Biography of Alfred Dreyfus

A bargain unfair

9 October 1859
July 12, 1935
Lost the Franco-Prussian War (1871), the third Republic France lies with a Government in which there is a strong contrast between Republicans and monarchists. The threat of a coup: the attempt came in 1877 by General Patrice de Mac-Mahon, then President of the French Republic, supported by the army and by the clergy. Foiled the coup rise to power the moderate Republicans (1879-1899). The reactionary forces Meanwhile organized around the Minister of war Georges Boulanger. The Dreyfus affair bursts in 1894, following the alleged treason of Alfred Dreyfus (born in Mulhouse on October 9, 1859), an artillery officer in the French army, Jewish Alsatian.
Dreyfus was accused of spying in favour of Prussia: he was arrested and sent to forced labor. The case will then be reopened in 1896 by Colonel Georges Piquart, new Chief of general staff, who presents information to his superiors a report which proves the innocence of the captain and the fact the major Ferdinand Walsin-Esterhazy, nobleman of ancient origin, saddled by debts. Colonel Piquart is removed from Office and sent to the war zone. Picquart still manages to warn the Senate Vice-President Auguste Scheurer-Kestner was a disturbance and in Contemporary Jewish writer Bernard Lazar, a family friend of Dreyfus, which promoted an intense press campaign in favour of the prisoner. Many radical intellectuals (such as Octave Mirbeau) join the one campaign: the most famous is that of the writer Émile Zola which publishes 13 January 1898 on the literary magazine "Aurore" (head of the radical leader Georges Clemenceau) a famous letter to President Félix Faure, titled J'accuse! ".
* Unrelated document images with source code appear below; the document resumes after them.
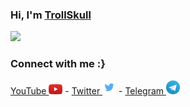 ### Hi, I'm  <a href="https://github.com/TrollSkull">TrollSkull</a>

![](https://github-readme-stats.vercel.app/api?username=TrollSkull&show_icons=true)

### Connect with me :}
<a href="https://youtube.com/channel/UCOtwxmkZDF0wrrQ5JGnnOUA"> YouTube </a> <img src="/resources/youtube.jpg" width="22"/> -
<a href="https://twitter.com/ImTrollSkull?s=09"> Twitter </a> <img src="/resources/twitter.jpg" width="22"/> -
<a href="https://t.me/TrollSkull"> Telegram </a> <img src="/resources/telegram.jpg" width="22"/>
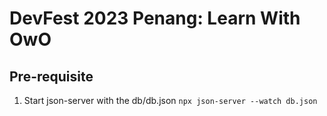 # DevFest 2023 Penang: Learn With OwO

## Pre-requisite

1. Start json-server with the db/db.json
   `npx json-server --watch db.json`
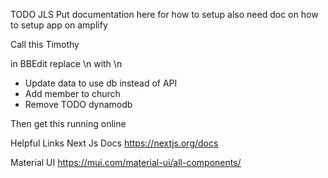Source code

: TODO JLS
Put documentation here for how to setup
also need doc on how to setup app on amplify

Call this Timothy

in BBEdit replace \\n with \n

* Update data to use db instead of API
* Add member to church
* Remove TODO dynamodb

Then get this running online

Helpful Links
Next Js Docs
https://nextjs.org/docs

Material UI
https://mui.com/material-ui/all-components/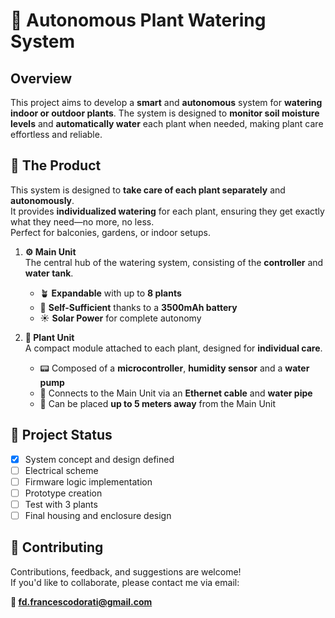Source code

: # 🌿 Autonomous Plant Watering System

## Overview

This project aims to develop a **smart** and **autonomous** system for **watering indoor or outdoor plants**. The system is designed to **monitor soil moisture levels** and **automatically water** each plant when needed, making plant care effortless and reliable.


## 🌱 The Product

This system is designed to **take care of each plant separately** and **autonomously**.  
It provides **individualized watering** for each plant, ensuring they get exactly what they need—no more, no less.  
Perfect for balconies, gardens, or indoor setups.

1. **⚙️ Main Unit**  
   The central hub of the watering system, consisting of the **controller** and **water tank**.
   - 🪴 **Expandable** with up to **8 plants**  
   - 🔋 **Self-Sufficient** thanks to a **3500mAh battery**  
   - ☀️ **Solar Power** for complete autonomy

2. **🌿 Plant Unit**  
   A compact module attached to each plant, designed for **individual care**.
   - 📟 Composed of a **microcontroller**, **humidity sensor** and a **water pump**
   - 🔌 Connects to the Main Unit via an **Ethernet cable** and **water pipe**
   - 📏 Can be placed **up to 5 meters away** from the Main Unit

## 🚧 Project Status

- [x] System concept and design defined
- [ ] Electrical scheme
- [ ] Firmware logic implementation
- [ ] Prototype creation
- [ ] Test with 3 plants
- [ ] Final housing and enclosure design

## 🤝 Contributing

Contributions, feedback, and suggestions are welcome!  
If you'd like to collaborate, please contact me via email:

**📧 fd.francescodorati@gmail.com**

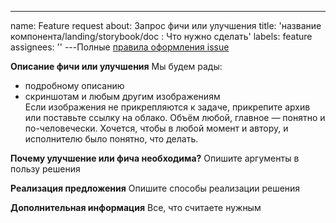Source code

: ---
name: Feature request
about: Запрос фичи или улучшения
title: 'название компонента/landing/storybook/doc : Что нужно сделать'
labels: feature
assignees: ''
---Полные [правила оформления issue](https://consta-uikit.vercel.app/?path=/docs/common-develop-issues--page)

**Описание фичи или улучшения**
Мы будем рады:

- подробному описанию
- скриншотам и любым другим изображениям  
  Если изображения не прикрепляются к задаче, прикрепите архив или поставьте ссылку на облако. Объём любой, главное — понятно и по-человечески. Хочется, чтобы в любой момент и автору, и исполнителю было понятно, что делать.

**Почему улучшение или фича необходима?**
Опишите аргументы в пользу решения

**Реализация предложения**
Опишите способы реализации решения

**Дополнительная информация**
Все, что считаете нужным
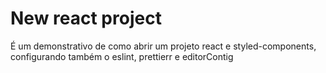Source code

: # New react project

É um demonstrativo de como abrir um projeto react e styled-components, configurando também o eslint, prettierr e editorContig
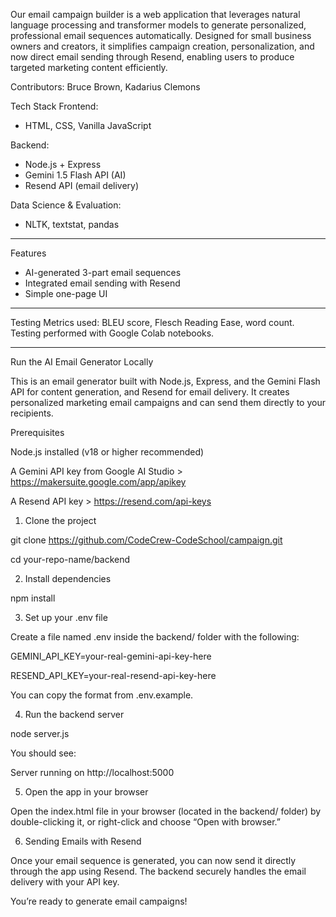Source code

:Our email campaign builder is a web application that leverages natural language processing and transformer models to generate personalized, professional email sequences automatically. Designed for small business owners and creators, it simplifies campaign creation, personalization, and now direct email sending through Resend, enabling users to produce targeted marketing content efficiently.

Contributors: Bruce Brown, Kadarius Clemons


Tech Stack
Frontend:  
- HTML, CSS, Vanilla JavaScript  

Backend:  
- Node.js + Express  
- Gemini 1.5 Flash API (AI)  
- Resend API (email delivery)   

Data Science & Evaluation:
- NLTK, textstat, pandas

---

Features
- AI-generated 3-part email sequences
- Integrated email sending with Resend
- Simple one-page UI

---

Testing
Metrics used: BLEU score, Flesch Reading Ease, word count.  
Testing performed with Google Colab notebooks.


---

Run the AI Email Generator Locally

This is an email generator built with Node.js, Express, and the Gemini Flash API for content generation, and Resend for email delivery. It creates personalized marketing email campaigns and can send them directly to your recipients.

Prerequisites

Node.js installed (v18 or higher recommended)


A Gemini API key from Google AI Studio > https://makersuite.google.com/app/apikey


A Resend API key >  https://resend.com/api-keys



1. Clone the project

git clone https://github.com/CodeCrew-CodeSchool/campaign.git

cd your-repo-name/backend


2. Install dependencies

npm install


3. Set up your .env file

Create a file named .env inside the backend/ folder with the following:

GEMINI_API_KEY=your-real-gemini-api-key-here

RESEND_API_KEY=your-real-resend-api-key-here


You can copy the format from .env.example.

4. Run the backend server

node server.js

You should see:

Server running on http://localhost:5000


5. Open the app in your browser

Open the index.html file in your browser (located in the backend/ folder) by double-clicking it, or right-click and choose “Open with browser.”


6. Sending Emails with Resend

Once your email sequence is generated, you can now send it directly through the app using Resend. The backend securely handles the email delivery with your API key.

You’re ready to generate email campaigns!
The historian Barbara w. Tuchman, to define the fact will use the words "one of the great commotions of history". The Joint Chiefs answers by arresting Piquart for armed forces and for vilification, processing Zola sparking nationalistic newspapers a violent campaign against Jews, Liberals and Democrats. In 1898 Ferdinand Walsin-Esterhazy is moved away from the army and confesses that he counterfeited the documents of the case following orders; the same admission also comes from a senior officer, Colonel Hubert j. Henry, before committing suicide. After further military trial at Rennes, which took place in an atmosphere which is preceded by intense pressure and threats to judges and lawyers, Dreyfus was sentenced to ten years for the bizarre charges of treason with extenuating circumstances. In fact during the trial is amply demonstrated the groundlessness of the accusations against him, but the military court is "pressed" by staff (seriously compromised by the whole affair) that will not clear the previous sentence. To correct the injustice that is patently evident to all public opinion, the President of the Council is proposing to Dreyfus the escamotage of application of grace (which implies a recognition of guilt, in this case absolutely unfounded).
Dreyfus with the blessing of its lawyers agree. In September 1899 Alfred Dreyfus is pardoned by President Émile Loubet: is fully rehabilitated only in 1906. Exit from the army the next year only to be invoked during the first world war, during which reaches the rank of Colonel. Among the events so alleged the Dreyfus affair there is the death of Émile Zola (1902), for someone caused by tampering with its chimney. Dreyfus suffers an attack (it remains only slightly injured) in 1908, at the ceremony of moving the ashes of Zola in the pantheon. While in Germany is rising to power national socialism, Alfred Dreyfus died in Paris on July 12, 1935.
Article contributed by the team of collaborators.